Award-winning mystery and children’s book author, Saralyn Richard, is a writer who teaches on the side. Her books, Naughty Nana, Murder in the One Percent, and A Palette for Love and Murder, have delighted children and adults, alike. A member of International Thriller Writers and Mystery Writers of America, Saralyn teaches creative writing at the Osher Lifelong Learning Institute, and continues to write mysteries.


Allison Brennan is a New York Times and USA Today bestselling and award-winning author of forty books and numerous short stories, including the Lucy Kincaid series and the FBI Mobile Response Team. She recently relocated with her family and pets from Northern California to Arizona and is looking forward to baseball Spring Training.


Natalie Walters is the author of Living Lies and Deadly Deceit. A military wife of twenty-three years, she currently resides in Hawaii with her soldier husband and their three kids. Natalie comes from a long line of military and law enforcement veterans and is passionate about supporting them through volunteer work, races, and writing stories that affirm no one is defined by their past.

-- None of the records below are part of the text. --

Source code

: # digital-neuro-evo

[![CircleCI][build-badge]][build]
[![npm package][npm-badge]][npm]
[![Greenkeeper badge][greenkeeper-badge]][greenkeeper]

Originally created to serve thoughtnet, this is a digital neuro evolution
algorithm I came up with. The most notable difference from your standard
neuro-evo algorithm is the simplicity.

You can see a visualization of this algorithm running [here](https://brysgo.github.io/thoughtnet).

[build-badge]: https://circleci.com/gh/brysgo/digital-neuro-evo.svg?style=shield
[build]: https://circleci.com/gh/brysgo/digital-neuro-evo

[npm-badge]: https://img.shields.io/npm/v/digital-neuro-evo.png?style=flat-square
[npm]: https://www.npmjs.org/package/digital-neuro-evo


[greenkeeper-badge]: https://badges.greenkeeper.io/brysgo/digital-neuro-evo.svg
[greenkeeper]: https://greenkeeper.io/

Frank Zafiro was a police officer in Spokane, Washington, from 1993 to 2013. He retired as a captain. He is the author of numerous crime novels, including the River City novels and the Stefan Kopriva series. He lives in Redmond, Oregon, with his wife Kristi, dogs Richie and Wiley, and a very self-assured cat named Pasta. He is an avid hockey fan and a tortured guitarist.

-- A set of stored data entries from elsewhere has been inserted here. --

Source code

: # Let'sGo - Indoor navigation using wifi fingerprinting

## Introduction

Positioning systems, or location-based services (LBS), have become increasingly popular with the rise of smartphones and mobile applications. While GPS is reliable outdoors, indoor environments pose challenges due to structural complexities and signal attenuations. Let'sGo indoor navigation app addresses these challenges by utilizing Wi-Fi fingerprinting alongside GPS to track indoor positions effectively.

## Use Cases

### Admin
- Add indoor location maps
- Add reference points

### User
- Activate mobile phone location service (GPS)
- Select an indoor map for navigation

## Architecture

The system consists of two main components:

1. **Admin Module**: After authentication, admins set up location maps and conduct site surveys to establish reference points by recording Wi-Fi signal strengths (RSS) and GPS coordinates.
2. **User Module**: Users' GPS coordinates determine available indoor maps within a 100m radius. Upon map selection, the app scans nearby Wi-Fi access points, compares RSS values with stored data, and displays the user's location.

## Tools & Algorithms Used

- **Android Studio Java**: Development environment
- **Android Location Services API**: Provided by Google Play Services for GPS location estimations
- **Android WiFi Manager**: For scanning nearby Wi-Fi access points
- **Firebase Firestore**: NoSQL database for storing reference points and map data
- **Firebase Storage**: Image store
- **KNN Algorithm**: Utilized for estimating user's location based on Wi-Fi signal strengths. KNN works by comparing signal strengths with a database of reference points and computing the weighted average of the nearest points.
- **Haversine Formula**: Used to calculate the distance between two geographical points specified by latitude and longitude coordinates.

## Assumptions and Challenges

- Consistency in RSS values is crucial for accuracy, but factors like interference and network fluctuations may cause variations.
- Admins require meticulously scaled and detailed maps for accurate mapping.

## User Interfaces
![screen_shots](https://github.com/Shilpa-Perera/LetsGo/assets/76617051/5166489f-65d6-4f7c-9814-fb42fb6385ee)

Lisa Harris is a two-time Christy Award finalist, a Christy Award winner for Dangerous Passage, and winner of the Best Inspirational Suspense Novel twice from Romantic Times. She has over thirty novels and novella collections in print. She and her family have spent sixteen years working as missionaries in Africa. When she’s not working she loves time with family, photography, and heading into the African bush on safari.


Khaled Talib is a former magazine journalist and public relations consultant. He lives in Singapore. SPIRAL is his fourth novel.

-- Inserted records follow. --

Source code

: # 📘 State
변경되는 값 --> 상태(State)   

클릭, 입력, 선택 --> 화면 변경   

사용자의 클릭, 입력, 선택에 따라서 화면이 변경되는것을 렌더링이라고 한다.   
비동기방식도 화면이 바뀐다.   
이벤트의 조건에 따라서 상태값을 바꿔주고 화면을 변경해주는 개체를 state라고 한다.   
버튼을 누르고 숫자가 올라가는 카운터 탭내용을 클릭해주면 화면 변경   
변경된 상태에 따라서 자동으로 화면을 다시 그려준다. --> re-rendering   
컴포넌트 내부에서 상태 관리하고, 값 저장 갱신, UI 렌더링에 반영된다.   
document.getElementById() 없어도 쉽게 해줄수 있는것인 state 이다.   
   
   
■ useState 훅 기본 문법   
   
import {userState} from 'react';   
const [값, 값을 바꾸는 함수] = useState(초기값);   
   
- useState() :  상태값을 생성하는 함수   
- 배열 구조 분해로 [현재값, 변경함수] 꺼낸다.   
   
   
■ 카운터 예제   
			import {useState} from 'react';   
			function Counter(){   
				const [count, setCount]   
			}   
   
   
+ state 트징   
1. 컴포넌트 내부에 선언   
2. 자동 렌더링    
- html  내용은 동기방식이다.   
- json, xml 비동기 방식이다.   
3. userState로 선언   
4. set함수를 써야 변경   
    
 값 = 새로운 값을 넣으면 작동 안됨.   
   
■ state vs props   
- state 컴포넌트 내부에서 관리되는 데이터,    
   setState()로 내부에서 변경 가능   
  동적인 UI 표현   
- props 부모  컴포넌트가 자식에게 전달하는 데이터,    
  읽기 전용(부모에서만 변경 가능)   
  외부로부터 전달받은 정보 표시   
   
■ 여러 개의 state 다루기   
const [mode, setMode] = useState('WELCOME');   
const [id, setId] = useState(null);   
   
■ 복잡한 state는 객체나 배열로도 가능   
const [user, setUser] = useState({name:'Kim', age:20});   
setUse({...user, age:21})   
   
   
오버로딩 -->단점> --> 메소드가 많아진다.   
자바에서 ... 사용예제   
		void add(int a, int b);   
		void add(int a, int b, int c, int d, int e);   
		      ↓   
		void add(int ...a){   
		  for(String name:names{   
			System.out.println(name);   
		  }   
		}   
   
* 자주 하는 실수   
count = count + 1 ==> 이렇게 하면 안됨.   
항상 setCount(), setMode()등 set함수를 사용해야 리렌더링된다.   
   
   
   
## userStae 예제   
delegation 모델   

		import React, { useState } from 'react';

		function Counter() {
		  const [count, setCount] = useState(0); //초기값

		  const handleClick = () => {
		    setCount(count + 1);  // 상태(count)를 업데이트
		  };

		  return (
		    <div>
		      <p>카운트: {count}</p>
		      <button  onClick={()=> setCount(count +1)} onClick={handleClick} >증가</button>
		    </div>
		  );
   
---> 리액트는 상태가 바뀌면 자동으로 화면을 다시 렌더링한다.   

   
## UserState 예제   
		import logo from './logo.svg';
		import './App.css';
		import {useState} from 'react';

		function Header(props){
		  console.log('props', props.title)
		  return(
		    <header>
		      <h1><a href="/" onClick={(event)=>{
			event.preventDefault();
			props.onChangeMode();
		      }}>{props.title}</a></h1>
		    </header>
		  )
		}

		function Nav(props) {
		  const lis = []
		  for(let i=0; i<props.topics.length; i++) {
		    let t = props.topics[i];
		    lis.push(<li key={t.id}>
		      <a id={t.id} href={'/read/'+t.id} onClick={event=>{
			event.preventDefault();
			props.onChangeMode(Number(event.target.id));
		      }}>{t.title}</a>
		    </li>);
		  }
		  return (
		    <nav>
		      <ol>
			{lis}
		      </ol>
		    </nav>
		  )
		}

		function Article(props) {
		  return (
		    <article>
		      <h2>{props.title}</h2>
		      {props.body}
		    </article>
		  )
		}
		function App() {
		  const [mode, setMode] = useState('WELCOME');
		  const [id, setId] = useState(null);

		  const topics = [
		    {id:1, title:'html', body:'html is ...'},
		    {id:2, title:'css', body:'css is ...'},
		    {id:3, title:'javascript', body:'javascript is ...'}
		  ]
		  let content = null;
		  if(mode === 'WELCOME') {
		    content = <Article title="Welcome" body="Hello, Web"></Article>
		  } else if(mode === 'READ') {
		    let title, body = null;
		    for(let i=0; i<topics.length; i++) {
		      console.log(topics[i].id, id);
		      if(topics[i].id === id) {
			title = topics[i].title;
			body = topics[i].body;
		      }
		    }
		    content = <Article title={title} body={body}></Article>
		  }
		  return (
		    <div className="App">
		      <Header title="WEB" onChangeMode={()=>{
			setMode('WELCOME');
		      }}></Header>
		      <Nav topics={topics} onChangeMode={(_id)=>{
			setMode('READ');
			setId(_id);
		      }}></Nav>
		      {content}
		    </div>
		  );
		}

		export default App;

Mitch Silver was born in Brooklyn and grew up on Long Island. He attended Yale (B.A. in History) and Harvard Law School (“I lasted three days. I know the law through Wednesday, but after that…”). He was an advertising writer for several of the big New York agencies, living in Paris for a year with his wife, Ellen Highsmith Silver, while he was European Creative Director on the Colgate-Palmolive account. They have two children and live in Greenwich, Connecticut. The Bookworm, Mitch’s second novel following In Secret Service, just came out in paperback. His upcoming thriller, THE APOLLO DECEPTION—about what did (and didn’t!) happen on the moon 50 years ago—will be published this fall. Mitch also won the American Song Festival Lyric Grand Prize for “Sleeping Single in a Double Bed.” His blood type is O positive.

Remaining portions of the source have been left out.